Если уж Шелли смеялся, то смеялся от души, хотя, надо сказать, извращение духа комического вызывало у него не смех, а негодование. В то время, правда, еще не сочиняли тех непристойных бурлесков, которыми опозорила себя современная сцена. Если только шутка не оскорбляла его лучших чувств, не задевала нравственных устоев, он неизменно реагировал на нее со всей присущей ему отзывчивостью.
В письмах Шелли, в отличие от его сугубо серьезных книг, проскальзывает порой чувство юмора. В одном из писем, присланных мне из Италии, он, например, следующим образом описывает своего нового знакомого, у которого был невероятных размеров нос. „Его нос имеет в себе нечто слокенбергское {388}. Он поражает воображение — это тот нос, который все звуки „г“, издаваемые его обладателем, превращает в „к“. Такой нос никогда не забудется, и, чтобы примириться с ним, требуется все наше христианское милосердие. У меня, как Вы знаете, нос маленький и вздернутый; у Хогга — большой, крючковатый, но сложите их вместе, возведите в квадрат, в куб — и Вы получите лишь слабое представление о том носе, о котором идет речь“ <…>.
Женское население Марло было занято в основном плетением кружев — трудом, оплачиваемым весьма скудно. Шелли постоянно навещал несчастных женщиной самым неимущим из них оказывал посильную помощь. У него был список нуждающихся, которым он выдавал еженедельное пособие.
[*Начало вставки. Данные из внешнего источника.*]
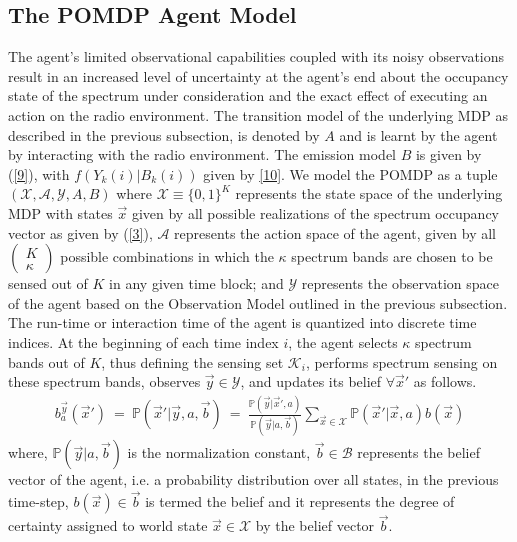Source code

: \documentclass[10pt,twocolumn]{IEEEtran}
\begin{document}
\subsection{The POMDP Agent Model}
The agent's limited observational capabilities coupled with its noisy observations result in an increased level of uncertainty at the agent's end about the occupancy state of the spectrum under consideration and the exact effect of executing an action on the radio environment. The transition model of the underlying MDP as described in the previous subsection, is denoted by $A$ and is learnt by the agent by interacting with the radio environment. The emission model $B$ is given by (\ref{9}), with $f(Y_k(i)|B_k(i))$ given by \eqref{10}. We model the POMDP as a tuple $(\mathcal{X},\mathcal{A},\mathcal{Y},A,B)$ where $\mathcal{X}\equiv\{0,1\}^K$ represents the state space of the underlying MDP with states $\vec{x}$ given by all possible realizations of the spectrum occupancy vector as given by (\ref{3}), $\mathcal{A}$ represents the action space of the agent, given by all $\left(\begin{array}{c}K\\\kappa\end{array}\right)$ possible combinations in which the $\kappa$ spectrum bands are chosen to be sensed out of $K$ in any given time block; and $\mathcal{Y}$ represents the observation space of the agent based on the Observation Model outlined in the previous subsection. The run-time or interaction time of the agent is quantized into discrete time indices. At the beginning of each time index $i$, the agent selects $\kappa$ spectrum bands out of $K$, thus defining the sensing set $\mathcal K_i$, performs spectrum sensing  on these spectrum bands, observes $\vec{y} \in \mathcal{Y}$, and updates its belief $\forall \vec{x}'$ as follows.
\begin{equation}\label{11}
    \begin{aligned}
        b_a^{\vec{y}}(\vec{x}')\ =\ \mathbb{P}(\vec{x}'|\vec{y},a,\vec{b})\ =\ \frac{\mathbb{P}(\vec{y}|\vec{x}',a)}{\mathbb{P}(\vec{y}|a,\vec{b})}\sum_{\vec{x} \in \mathcal{X}}\mathbb{P}(\vec{x}'|\vec{x},a)b(\vec{x})
    \end{aligned}
\end{equation}
where, $\mathbb{P}(\vec{y}|a,\vec{b})$ is the normalization constant, $\vec{b} \in \mathcal{B}$ represents the belief vector of the agent, i.e. a probability distribution over all states, in the previous time-step, $b(\vec{x}) \in \vec{b}$ is termed the belief and it represents the degree of certainty assigned to world state $\vec{x} \in \mathcal{X}$ by the belief vector $\vec{b}$.
\end{document}
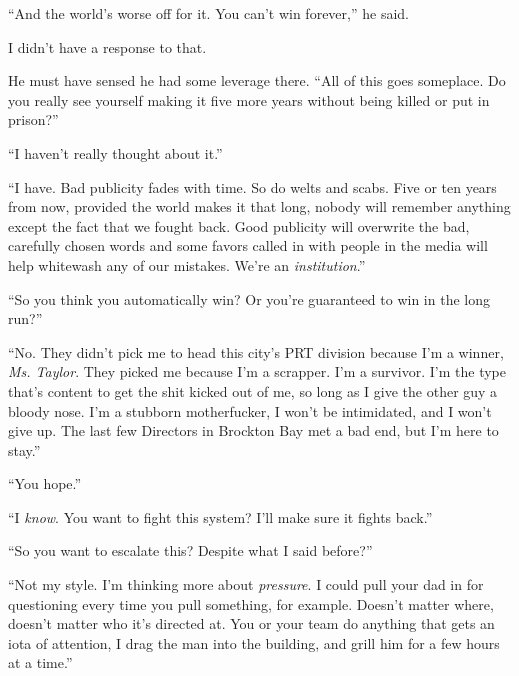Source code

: ``And the world's worse off for it.  You can't win forever,'' he said.



I didn't have a response to that.



He must have sensed he had some leverage there.  ``All of this goes someplace.  Do you really see yourself making it five more years without being killed or put in prison?''



``I haven't really thought about it.''



``I have.  Bad publicity fades with time.  So do welts and scabs.  Five or ten years from now, provided the world makes it that long, nobody will remember anything except the fact that we fought back.  Good publicity will overwrite the bad, carefully chosen words and some favors called in with people in the media will help whitewash any of our mistakes.  We're an \emph{institution}.''



``So you think you automatically win?  Or you're guaranteed to win in the long run?''



``No.  They didn't pick me to head this city's PRT division because I'm a winner, \emph{Ms. Taylor}.  They picked me because I'm a scrapper.  I'm a survivor.  I'm the type that's content to get the shit kicked out of me, so long as I give the other guy a bloody nose.  I'm a stubborn motherfucker, I won't be intimidated, and I won't give up.  The last few Directors in Brockton Bay met a bad end, but I'm here to stay.''



``You hope.''



``I \emph{know}.  You want to fight this system?  I'll make sure it fights back.''



``So you want to escalate this?  Despite what I said before?''



``Not my style.  I'm thinking more about \emph{pressure}.  I could pull your dad in for questioning every time you pull something, for example.  Doesn't matter where, doesn't matter who it's directed at.  You or your team do anything that gets an iota of attention, I drag the man into the building, and grill him for a few hours at a time.''



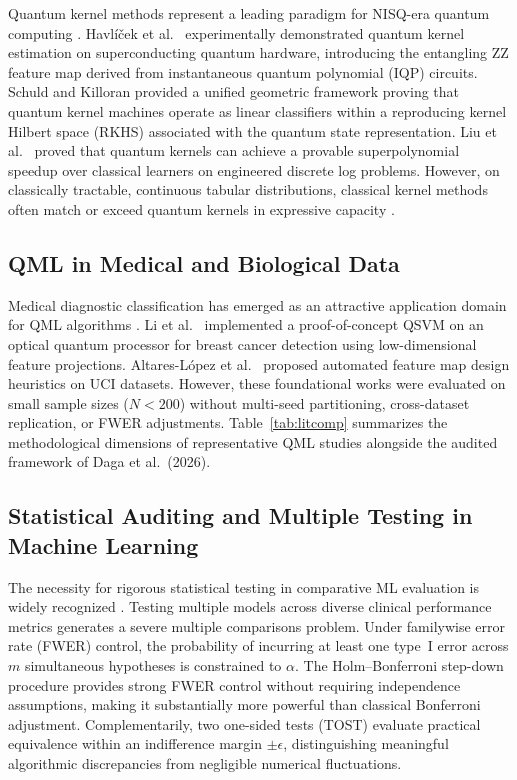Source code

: \documentclass[journal,twocolumn]{IEEEtran}
\begin{document}
Quantum kernel methods represent a leading paradigm for NISQ-era quantum computing \cite{havlicek2019supervised,schuld2021supervised}. Havl{\'i}{\v c}ek et al.\ \cite{havlicek2019supervised} experimentally demonstrated quantum kernel estimation on superconducting quantum hardware, introducing the entangling ZZ feature map derived from instantaneous quantum polynomial (IQP) circuits. Schuld and Killoran \cite{schuld2021supervised} provided a unified geometric framework proving that quantum kernel machines operate as linear classifiers within a reproducing kernel Hilbert space (RKHS) associated with the quantum state representation. Liu et al.\ \cite{liu2021rigorous} proved that quantum kernels can achieve a provable superpolynomial speedup over classical learners on engineered discrete log problems. However, on classically tractable, continuous tabular distributions, classical kernel methods often match or exceed quantum kernels in expressive capacity \cite{tang2019quantum}.

\subsection{QML in Medical and Biological Data}

Medical diagnostic classification has emerged as an attractive application domain for QML algorithms \cite{li2015experimental,altares2021automatic}. Li et al.\ \cite{li2015experimental} implemented a proof-of-concept QSVM on an optical quantum processor for breast cancer detection using low-dimensional feature projections. Altares-L{\'o}pez et al.\ \cite{altares2021automatic} proposed automated feature map design heuristics on UCI datasets. However, these foundational works were evaluated on small sample sizes ($N < 200$) without multi-seed partitioning, cross-dataset replication, or FWER adjustments. Table~\ref{tab:litcomp} summarizes the methodological dimensions of representative QML studies alongside the audited framework of Daga et al.\ (2026).

\subsection{Statistical Auditing and Multiple Testing in Machine Learning}

The necessity for rigorous statistical testing in comparative ML evaluation is widely recognized \cite{demsar2006statistical,efron1994introduction}. Testing multiple models across diverse clinical performance metrics generates a severe multiple comparisons problem. Under familywise error rate (FWER) control, the probability of incurring at least one type~I error across $m$ simultaneous hypotheses is constrained to $\alpha$. The Holm--Bonferroni step-down procedure \cite{holm1979simple} provides strong FWER control without requiring independence assumptions, making it substantially more powerful than classical Bonferroni adjustment. Complementarily, two one-sided tests (TOST) \cite{wellek2010testing} evaluate practical equivalence within an indifference margin $\pm \epsilon$, distinguishing meaningful algorithmic discrepancies from negligible numerical fluctuations.
\end{document}
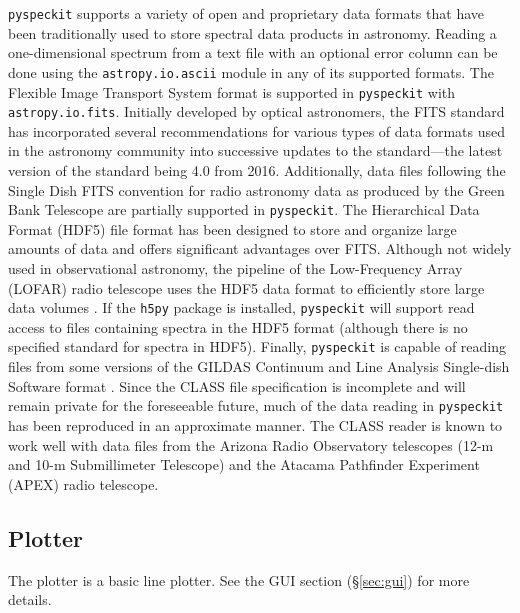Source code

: \documentclass[twocolumn]{aastex61}
\newcommand{\pyspeckit}{\texttt{pyspeckit}\xspace}
\begin{document}
\pyspeckit{} supports a variety of open and proprietary data formats that have
been traditionally used to store spectral data products in astronomy.  Reading
a one-dimensional spectrum from a text file with an optional error column can
be done using the \texttt{astropy.io.ascii} module in any of its supported
formats.  The Flexible Image Transport System \citep[FITS;][]{Pence2010a} format is
supported in \pyspeckit{} with \texttt{astropy.io.fits}.  Initially developed
by optical astronomers, the FITS standard has incorporated several
recommendations for various types of data formats used in the astronomy
community into successive updates to the standard---the latest version of the
standard being 4.0 from 2016.  Additionally, data files following the Single
Dish FITS \citep[SDFITS;][]{Garwood2000a} convention for radio astronomy data as
produced by the Green Bank Telescope are partially supported in \pyspeckit.
The Hierarchical Data Format (HDF5) file format has been designed to store and
organize large amounts of data and offers significant advantages over FITS\@.
Although not widely used in observational astronomy, the pipeline of the
Low-Frequency Array (LOFAR) radio telescope uses the HDF5 data format to
efficiently store large data volumes \citep{Alexov2012a}.  If the \texttt{h5py}
package is installed, \pyspeckit{} will support read access to files containing
spectra in the HDF5 format (although there is no specified standard for spectra in
HDF5).  Finally, \pyspeckit{} is capable of reading files
from some versions of the GILDAS Continuum and Line Analysis Single-dish
Software format \citep[CLASS;][]{Gildas-Team2013a}.  Since the CLASS file specification
is incomplete and will remain private for the foreseeable future, much of the
data reading in \pyspeckit{} has been reproduced in an approximate manner.  The
CLASS reader is known to work well with data files from the Arizona Radio
Observatory telescopes (12-m and 10-m Submillimeter Telescope) and the Atacama
Pathfinder Experiment (APEX) radio telescope.

\subsection{Plotter}
The plotter is a basic line plotter.  See the GUI section (\S \ref{sec:gui})
for more details.

\end{document}
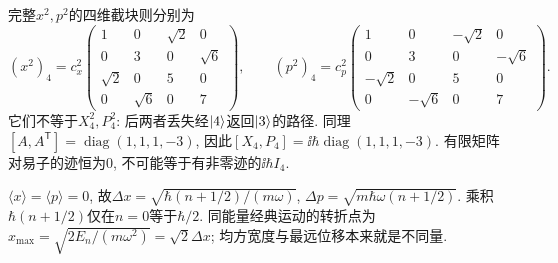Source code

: \begin{solution}
\[\]
完整$x^2,p^2$的四维截块则分别为
\[
(x^2)_4=c_x^2\begin{pmatrix}1&0&\sqrt2&0\\0&3&0&\sqrt6\\\sqrt2&0&5&0\\0&\sqrt6&0&7\end{pmatrix},\qquad
(p^2)_4=c_p^2\begin{pmatrix}1&0&-\sqrt2&0\\0&3&0&-\sqrt6\\-\sqrt2&0&5&0\\0&-\sqrt6&0&7\end{pmatrix}.
\]
它们不等于$X_4^2,P_4^2$: 后两者丢失经$\ket4$返回$\ket3$的路径. 同理$[A,A^{\mathsf T}]=\operatorname{diag}(1,1,1,-3)$, 因此$[X_4,P_4]=\ii\hbar\operatorname{diag}(1,1,1,-3)$. 有限矩阵对易子的迹恒为0, 不可能等于有非零迹的$\ii\hbar I_4$.

$\langle x\rangle=\langle p\rangle=0$, 故$\Delta x=\sqrt{\hbar(n+1/2)/(m\omega)}$, $\Delta p=\sqrt{m\hbar\omega(n+1/2)}$. 乘积$\hbar(n+1/2)$仅在$n=0$等于$\hbar/2$. 同能量经典运动的转折点为$x_{\max}=\sqrt{2E_n/(m\omega^2)}=\sqrt2\Delta x$; 均方宽度与最远位移本来就是不同量.
\end{solution}

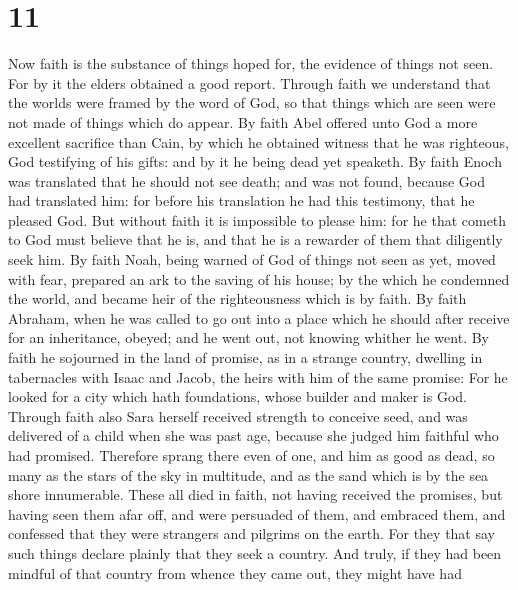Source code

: \hypertarget{section-10}{%
\section{11}\label{section-10}}

 Now faith is the substance of things hoped for, the
evidence of things not seen.  For by it the elders
obtained a good report.  Through faith we understand that
the worlds were framed by the word of God, so that things which are seen
were not made of things which do appear.  By faith Abel
offered unto God a more excellent sacrifice than Cain, by which he
obtained witness that he was righteous, God testifying of his gifts: and
by it he being dead yet speaketh.  By faith Enoch was
translated that he should not see death; and was not found, because God
had translated him: for before his translation he had this testimony,
that he pleased God.  But without faith it is impossible
to please him: for he that cometh to God must believe that he is, and
that he is a rewarder of them that diligently seek him. 
By faith Noah, being warned of God of things not seen as yet, moved with
fear, prepared an ark to the saving of his house; by the which he
condemned the world, and became heir of the righteousness which is by
faith.  By faith Abraham, when he was called to go out
into a place which he should after receive for an inheritance, obeyed;
and he went out, not knowing whither he went.  By faith he
sojourned in the land of promise, as in a strange country, dwelling in
tabernacles with Isaac and Jacob, the heirs with him of the same
promise:  For he looked for a city which hath
foundations, whose builder and maker is God.  Through
faith also Sara herself received strength to conceive seed, and was
delivered of a child when she was past age, because she judged him
faithful who had promised.  Therefore sprang there even
of one, and him as good as dead, so many as the stars of the sky in
multitude, and as the sand which is by the sea shore innumerable.
 These all died in faith, not having received the
promises, but having seen them afar off, and were persuaded of them, and
embraced them, and confessed that they were strangers and pilgrims on
the earth.  For they that say such things declare plainly
that they seek a country.  And truly, if they had been
mindful of that country from whence they came out, they might have had
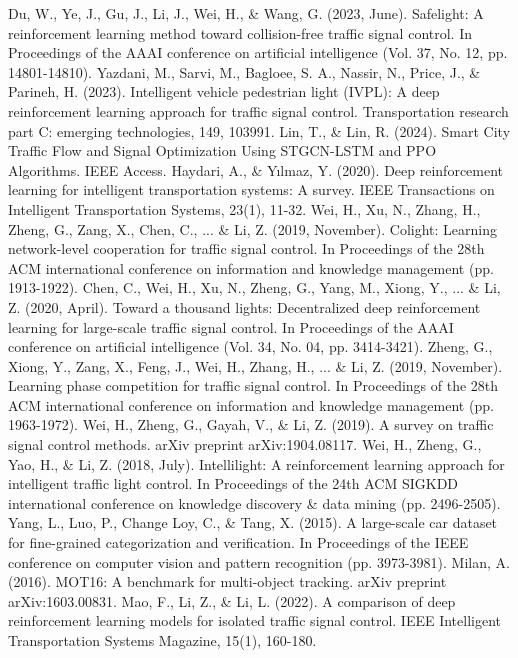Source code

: \documentclass[conference]{IEEEtran}
\begin{document}
\begin{thebibliography}{00}
 Du, W., Ye, J., Gu, J., Li, J., Wei, H., \& Wang, G. (2023, June). Safelight: A reinforcement learning method toward collision-free traffic signal control. In Proceedings of the AAAI conference on artificial intelligence (Vol. 37, No. 12, pp. 14801-14810).
 Yazdani, M., Sarvi, M., Bagloee, S. A., Nassir, N., Price, J., \& Parineh, H. (2023). Intelligent vehicle pedestrian light (IVPL): A deep reinforcement learning approach for traffic signal control. Transportation research part C: emerging technologies, 149, 103991.
 Lin, T., \& Lin, R. (2024). Smart City Traffic Flow and Signal Optimization Using STGCN-LSTM and PPO Algorithms. IEEE Access.
 Haydari, A., \& Yılmaz, Y. (2020). Deep reinforcement learning for intelligent transportation systems: A survey. IEEE Transactions on Intelligent Transportation Systems, 23(1), 11-32.
 Wei, H., Xu, N., Zhang, H., Zheng, G., Zang, X., Chen, C., ... \& Li, Z. (2019, November). Colight: Learning network-level cooperation for traffic signal control. In Proceedings of the 28th ACM international conference on information and knowledge management (pp. 1913-1922).
 Chen, C., Wei, H., Xu, N., Zheng, G., Yang, M., Xiong, Y., ... \& Li, Z. (2020, April). Toward a thousand lights: Decentralized deep reinforcement learning for large-scale traffic signal control. In Proceedings of the AAAI conference on artificial intelligence (Vol. 34, No. 04, pp. 3414-3421).
 Zheng, G., Xiong, Y., Zang, X., Feng, J., Wei, H., Zhang, H., ... \& Li, Z. (2019, November). Learning phase competition for traffic signal control. In Proceedings of the 28th ACM international conference on information and knowledge management (pp. 1963-1972).
 Wei, H., Zheng, G., Gayah, V., \& Li, Z. (2019). A survey on traffic signal control methods. arXiv preprint arXiv:1904.08117.
 Wei, H., Zheng, G., Yao, H., \& Li, Z. (2018, July). Intellilight: A reinforcement learning approach for intelligent traffic light control. In Proceedings of the 24th ACM SIGKDD international conference on knowledge discovery \& data mining (pp. 2496-2505).
 Yang, L., Luo, P., Change Loy, C., \& Tang, X. (2015). A large-scale car dataset for fine-grained categorization and verification. In Proceedings of the IEEE conference on computer vision and pattern recognition (pp. 3973-3981).
 Milan, A. (2016). MOT16: A benchmark for multi-object tracking. arXiv preprint arXiv:1603.00831.
 Mao, F., Li, Z., \& Li, L. (2022). A comparison of deep reinforcement learning models for isolated traffic signal control. IEEE Intelligent Transportation Systems Magazine, 15(1), 160-180.

\end{thebibliography}
\end{document}
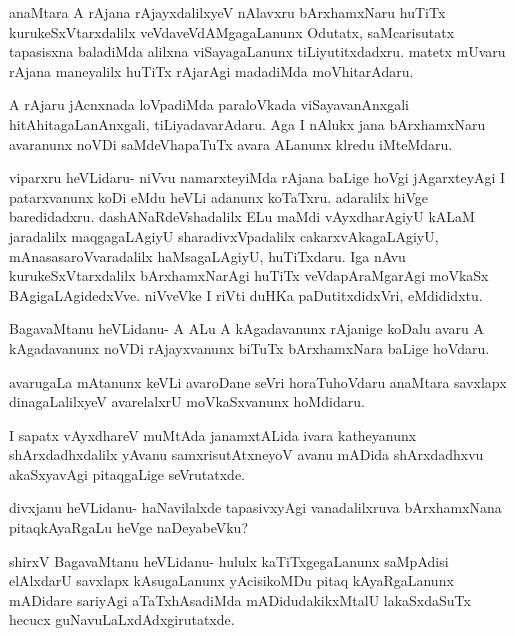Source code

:\documentclass{article}
\begin{document}
\begin{mng}%
anaMtara A rAjana rAjayxdalilxyeV nAlavxru bArxhamxNaru
huTiTx kurukeSxVtarxdalilx veVdaveVdAMgagaLanunx Odutatx, saMcarisutatx tapasisxna
baladiMda alilxna viSayagaLanunx tiLiyutitxdadxru. matetx mUvaru rAjana
maneyalilx huTiTx rAjarAgi madadiMda moVhitarAdaru.
\end{mng}

\begin{mng}%
A rAjaru jAcnxnada loVpadiMda paraloVkada viSayavanAnxgali
hitAhitagaLanAnxgali, tiLiyadavarAdaru. Aga I nAlukx jana bArxhamxNaru
avaranunx noVDi saMdeVhapaTuTx avara ALanunx klredu iMteMdaru.
\end{mng}

\begin{mng}%
viparxru heVLidaru- niVvu namarxteyiMda rAjana baLige
hoVgi jAgarxteyAgi I patarxvanunx koDi eMdu heVLi adanunx koTaTxru.
adaralilx hiVge baredidadxru. dashANaRdeVshadalilx ELu maMdi vAyxdharAgiyU kALaM
jaradalilx maqgagaLAgiyU sharadivxVpadalilx cakarxvAkagaLAgiyU, mAnasasaroVvaradalilx
haMsagaLAgiyU, huTiTxdaru. Iga nAvu kurukeSxVtarxdalilx bArxhamxNarAgi
huTiTx veVdapAraMgarAgi moVkaSx BAgigaLAgidedxVve. niVveVke I riVti duHKa
paDutitxdidxVri, eMdididxtu.
\end{mng}

\begin{mng}%
BagavaMtanu heVLidanu- A ALu A kAgadavanunx rAjanige
koDalu avaru A kAgadavanunx noVDi rAjayxvanunx biTuTx bArxhamxNara baLige
hoVdaru.
\end{mng}

\begin{mng}%
avarugaLa mAtanunx keVLi avaroDane seVri horaTuhoVdaru
anaMtara savxlapx dinagaLalilxyeV avarelalxrU moVkaSxvanunx hoMdidaru.
\end{mng}

\begin{mng}%
I sapatx vAyxdhareV muMtAda janamxtALida ivara katheyanunx
shArxdadhxdalilx yAvanu samxrisutAtxneyoV avanu mADida shArxdadhxvu akaSxyavAgi
pitaqgaLige seVrutatxde.
\end{mng}

\begin{mng}%
divxjanu heVLidanu- haNavilalxde tapasivxyAgi vanadalilxruva
bArxhamxNana pitaqkAyaRgaLu heVge naDeyabeVku?
\end{mng}

\begin{mng}%
shirxV BagavaMtanu heVLidanu- hululx kaTiTxgegaLanunx saMpAdisi
elAlxdarU savxlapx kAsugaLanunx yAcisikoMDu pitaq kAyaRgaLanunx mADidare
sariyAgi aTaTxhAsadiMda mADidudakikxMtalU lakaSxdaSuTx hecucx guNavuLaLxdAdxgirutatxde.
\end{mng}
\end{document}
В начале 1818 года Шелли вновь охватила тревога. Он уехал из Марло и, недолго пробыв в Лондоне, в марте того же года покинул Англию — на этот раз навсегда.
В последний раз я видел его 10 марта, во вторник. День этот запомнился мне еще и тем, что в тот вечер было первое в Англии представление оперы Россини и впервые на нашей сцене появился Малибран-отец {389}. Он исполнял партию графа Альмавивы в „Barbiere di Siviglia“ [173]. Фодор пела Розину, Нальди — Фигаро, Амброгетти — Бартоло, а Ангрисани — Базилио. После оперы я ужинал с Шелли и его спутниками, которые отправлялись вместе с ним в Европу. На следующий день рано утром они уехали.
Эти два совершенно разных события соединились в моей памяти. Теперь, по прошествии стольких лет, я вспоминаю, как сидел в тот вечер в старом Итальянском театре в окружении многих друзей (Шелли в том числе), которых давно уже нет в живых. Мне бы не хотелось прослыть laudator temporis acti [174], но должен сказать, что постановка оперы в Англии за это время значительно ухудшилась. Замена двухактной оперы, дивертисмента и балета на четырех-пятиактную оперу, в которой нет или почти нет танцев, себя совершенно не оправдала. Поневоле приходит на ум старая пословица: „Хорошенького понемножку“. Теперь на смену достойным, выдержанным зрителям, про которых Шелли в свое время говорил: „Какое удовольствие видеть, что человек бывает таким цивилизованным существом“, пришла громкоголосая публика, которая неутомимо бисирует исполнителям, снова и снова вызывая их к рампе, и засыпает цветами, бурно выражая свой непомерный восторг.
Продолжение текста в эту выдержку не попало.